11 Inheritance vectors We plan to view our (small) pedigree as one large HMM. The states of the Markov chain along each chromosome are what we term inheritance vectors, which have a component for every meiosis in the pedigree, and entries 0 or 1. So if we have n non-founders, our inheritance vectors are binary vectors of length 2n. Each non-founder has 2 components of the inheritance vector assigned to them: one for their maternal and one for their paternal meiosis. At any locus on a chromosome, the entries in the inheritance vector for a non-founder are 0 if the parental variant passed on at that locus was grandmaternal, and 1 otherwise. For individuals whose parent are founders, this definition is incomplete, but we will make a choice below. Before doing so, let me note that slightly different definitions of inheritance vector are in the literature, and in Lange’s excellent book, they are replaced by what he terms descent graphs. Clearly the idea is the same: given an inheritance vector, and allelic assignments for the founders, we can follow the descent of the alleles down the pedigree using our vector, and it it is easy to envisage its graphical representation. Consider a two-parent two-child nuclear family and suppose that the parents are 1/2 and 3/4, while the first child is 1/3 and the second is 2/4. Then the inheritance vector is of length 4, v = (v gm, v gp, v bm, v bp ), where gm represents the girl’s maternal meiosis, gp her paternal meiosis, and so on.

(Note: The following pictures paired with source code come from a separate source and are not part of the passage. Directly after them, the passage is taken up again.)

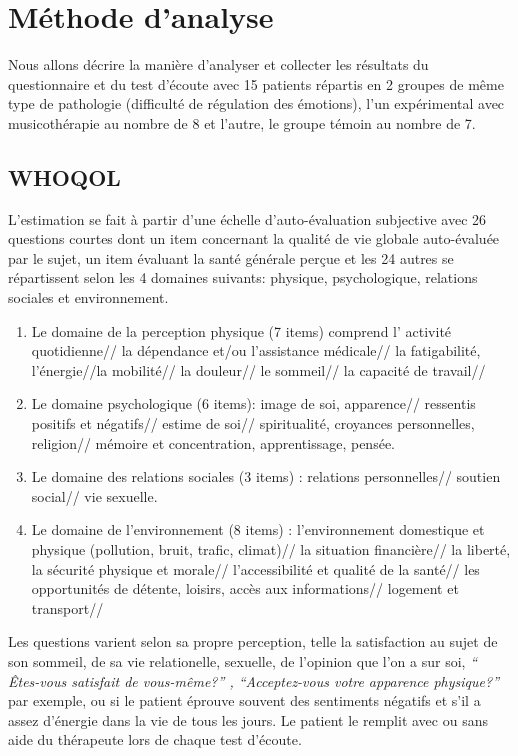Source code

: \section{Méthode d'analyse}
Nous allons décrire la manière d'analyser et collecter les résultats du questionnaire et du test d'écoute 
avec 15 patients répartis en 2 groupes de même type de pathologie (difficulté de régulation des 
émotions), l'un expérimental avec musicothérapie au nombre de 8 et l'autre, le groupe témoin au nombre 
de 7. 
\subsection{WHOQOL}
L'estimation se fait à partir d'une échelle
d'auto-évaluation subjective avec 26 questions courtes
dont un item concernant la qualité de vie globale
auto-évaluée par le sujet, un item évaluant la santé générale perçue
et les 24 autres se répartissent selon les 4 domaines suivants: physique, psychologique, relations 
sociales et environnement.
\begin{enumerate}
	\item  Le domaine de la perception physique (7 items) comprend l' activité quotidienne// la dépendance 
	et/ou l'assistance médicale// la fatigabilité, l'énergie//la mobilité// la douleur// le sommeil// la capacité 
	de travail//
	\item Le domaine psychologique (6 items):  image de soi, apparence// ressentis positifs et négatifs// 
	estime de soi// spiritualité, croyances personnelles, religion// mémoire et concentration, apprentissage, 
	pensée.
	\item Le domaine des relations sociales (3 items) : relations personnelles// soutien social// vie sexuelle.
	\item Le domaine de l'environnement (8 items) :
	l'environnement domestique et physique
	(pollution, bruit, trafic, climat)// la
	situation financière//  la liberté, la
	sécurité physique et morale//
	l'accessibilité et qualité de la santé// les
	opportunités de détente, loisirs, accès aux
	informations// logement et transport//
\end{enumerate}
Les questions varient selon sa propre perception, telle la satisfaction
au sujet de son  sommeil, de sa vie relationelle, sexuelle, de
l'opinion que l'on a sur soi, \textit{`` Êtes-vous satisfait de
	vous-même?'' , ``Acceptez-vous votre apparence physique?''} par
exemple, ou si le patient éprouve souvent des sentiments négatifs
et s'il a assez d'énergie dans la vie de tous les jours.
Le patient le remplit avec ou sans aide du
thérapeute lors de chaque test
d'écoute.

12 Exercises and references Exercise 1. Figure out whether the sequence of observed states (i.e. A, H, or B) in an F 2 intercross is a Markov chain. (I asserted that collapsing the state space of a Markov chain will not, in general, lead to another Markov chain. But sometime it does. Does it in this case?) Exercise 2. Suppose that 1, 2 and 3 are markers along a backcross mouse’s chromosome in that order, and that X t denotes its genotype at marker t. Prove that (contrary to my assertion in class) in general (X 1,X 2,X 3 ) will not be Markov in the incorrect order, e.g. that in general, pr(X 2 = H | X 1 = A, X 3 = H)  pr (X 2 = H | X 1 = A), which would be true if (X 3,X 1,X 2 ) were Markov in that order (3-1-2). References. As already mentioned, Lange’s book is a good reference for this topic applied to genetics. Closely related material can be found in my old class notes on my web site, see my Stat 260 for 1998, esp. weeks 3, 7 and 8, and weeks 3, 6 and 7 of 2000.